[Saved entries]
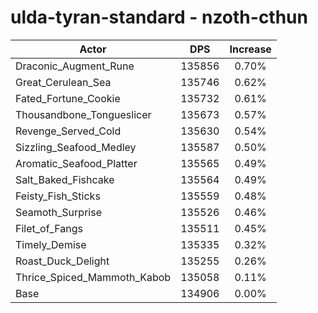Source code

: # ulda-tyran-standard - nzoth-cthun
| Actor | DPS | Increase |
|---|:---:|:---:|
|Draconic_Augment_Rune|135856|0.70%|
|Great_Cerulean_Sea|135746|0.62%|
|Fated_Fortune_Cookie|135732|0.61%|
|Thousandbone_Tongueslicer|135673|0.57%|
|Revenge_Served_Cold|135630|0.54%|
|Sizzling_Seafood_Medley|135587|0.50%|
|Aromatic_Seafood_Platter|135565|0.49%|
|Salt_Baked_Fishcake|135564|0.49%|
|Feisty_Fish_Sticks|135559|0.48%|
|Seamoth_Surprise|135526|0.46%|
|Filet_of_Fangs|135511|0.45%|
|Timely_Demise|135335|0.32%|
|Roast_Duck_Delight|135255|0.26%|
|Thrice_Spiced_Mammoth_Kabob|135058|0.11%|
|Base|134906|0.00%|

▶ Activity: Copy out all the data exactly, skipping the pictures.

▶ The answer:
Source code

: # ulda-tyran-standard - nzoth-cthun
| Actor | DPS | Increase |
|---|:---:|:---:|
|Draconic_Augment_Rune|135856|0.70%|
|Great_Cerulean_Sea|135746|0.62%|
|Fated_Fortune_Cookie|135732|0.61%|
|Thousandbone_Tongueslicer|135673|0.57%|
|Revenge_Served_Cold|135630|0.54%|
|Sizzling_Seafood_Medley|135587|0.50%|
|Aromatic_Seafood_Platter|135565|0.49%|
|Salt_Baked_Fishcake|135564|0.49%|
|Feisty_Fish_Sticks|135559|0.48%|
|Seamoth_Surprise|135526|0.46%|
|Filet_of_Fangs|135511|0.45%|
|Timely_Demise|135335|0.32%|
|Roast_Duck_Delight|135255|0.26%|
|Thrice_Spiced_Mammoth_Kabob|135058|0.11%|
|Base|134906|0.00%|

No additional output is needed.